# YOUR INSTRUCTIONS
Extract every record, exactly as written, and ignore the pictures.
(Beginning of GIVEN DATA)
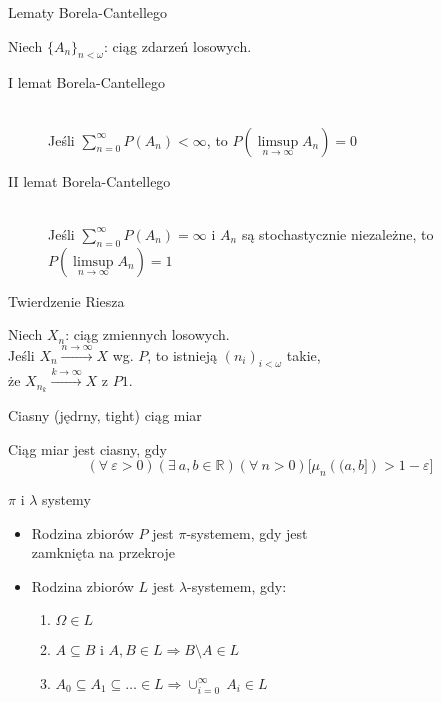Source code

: \documentclass[avery5371,grid,frame]{flashcards}
\begin{document}


\begin{flashcard}[Twierdzenie]{Lematy Borela-Cantellego}

\smallskip
Niech $\{A_n\}_{n < \omega}$: ciąg zdarzeń losowych.
\begin{description}
\item[I lemat Borela-Cantellego] \hfill \\
	Jeśli $\sum_{n=0}^{\infty} P(A_n) < \infty$, to $P\left(\limsup\limits_{n \rightarrow \infty}{A_n}\right)=0$
\item[II lemat Borela-Cantellego] \hfill \\
	Jeśli $\sum_{n=0}^{\infty} P(A_n) = \infty$ i $A_n$ są stochastycznie niezależne, to $P\left(\limsup\limits_{n \rightarrow \infty}{A_n}\right)=1$ 
\end{description}
\end{flashcard}

\begin{flashcard}[Twierdzenie]{Twierdzenie Riesza}

\smallskip
Niech $X_n$: ciąg zmiennych losowych. \medskip \\ 
Jeśli $X_n \xrightarrow{n \rightarrow \infty} X$ wg. $P$, to istnieją $(n_i)_{i < \omega}$ takie, \\
że $X_{n_k} \xrightarrow{k \rightarrow \infty} X$ z $P1$.
\end{flashcard}

\begin{flashcard}[Definicja]{Ciasny (jędrny, tight) ciąg miar}

\smallskip
Ciąg miar jest ciasny, gdy
$$ (\forall \ \varepsilon > 0)(\exists \ a, b \in \mathbb{R})(\forall \ n > 0) \Big[\mu_n \left( (a,b] \right) > 1-\varepsilon \Big] $$
\end{flashcard}

\begin{flashcard}[Definicja]{$\pi$ i $\lambda$ systemy}

\smallskip
\begin{itemize}
\item Rodzina zbiorów $\mathit{P}$ jest $\pi$-systemem, gdy jest \\
zamknięta na przekroje
\item Rodzina zbiorów $\mathit{L}$ jest $\lambda$-systemem, gdy:
	\begin{enumerate}
	\item $\Omega \in \mathit{L}$
	\item $A \subseteq B$ i $A, B \in \mathit{L} \Rightarrow B \setminus A \in \mathit{L}$
	\item $A_0 \subseteq A_1 \subseteq \ldots \in \mathit{L} \Rightarrow \cup^{\infty}_{i=0} \ A_i \in \mathit{L}$
	\end{enumerate}

\end{itemize}
\end{flashcard}
\end{document}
(End of GIVEN DATA)
# WRITTEN SOLUTION
Source code

: \documentclass[avery5371,grid,frame]{flashcards}
\begin{document}


\begin{flashcard}[Twierdzenie]{Lematy Borela-Cantellego}

\smallskip
Niech $\{A_n\}_{n < \omega}$: ciąg zdarzeń losowych.
\begin{description}
\item[I lemat Borela-Cantellego] \hfill \\
	Jeśli $\sum_{n=0}^{\infty} P(A_n) < \infty$, to $P\left(\limsup\limits_{n \rightarrow \infty}{A_n}\right)=0$
\item[II lemat Borela-Cantellego] \hfill \\
	Jeśli $\sum_{n=0}^{\infty} P(A_n) = \infty$ i $A_n$ są stochastycznie niezależne, to $P\left(\limsup\limits_{n \rightarrow \infty}{A_n}\right)=1$ 
\end{description}
\end{flashcard}

\begin{flashcard}[Twierdzenie]{Twierdzenie Riesza}

\smallskip
Niech $X_n$: ciąg zmiennych losowych. \medskip \\ 
Jeśli $X_n \xrightarrow{n \rightarrow \infty} X$ wg. $P$, to istnieją $(n_i)_{i < \omega}$ takie, \\
że $X_{n_k} \xrightarrow{k \rightarrow \infty} X$ z $P1$.
\end{flashcard}

\begin{flashcard}[Definicja]{Ciasny (jędrny, tight) ciąg miar}

\smallskip
Ciąg miar jest ciasny, gdy
$$ (\forall \ \varepsilon > 0)(\exists \ a, b \in \mathbb{R})(\forall \ n > 0) \Big[\mu_n \left( (a,b] \right) > 1-\varepsilon \Big] $$
\end{flashcard}

\begin{flashcard}[Definicja]{$\pi$ i $\lambda$ systemy}

\smallskip
\begin{itemize}
\item Rodzina zbiorów $\mathit{P}$ jest $\pi$-systemem, gdy jest \\
zamknięta na przekroje
\item Rodzina zbiorów $\mathit{L}$ jest $\lambda$-systemem, gdy:
	\begin{enumerate}
	\item $\Omega \in \mathit{L}$
	\item $A \subseteq B$ i $A, B \in \mathit{L} \Rightarrow B \setminus A \in \mathit{L}$
	\item $A_0 \subseteq A_1 \subseteq \ldots \in \mathit{L} \Rightarrow \cup^{\infty}_{i=0} \ A_i \in \mathit{L}$
	\end{enumerate}

\end{itemize}
\end{flashcard}
\end{document}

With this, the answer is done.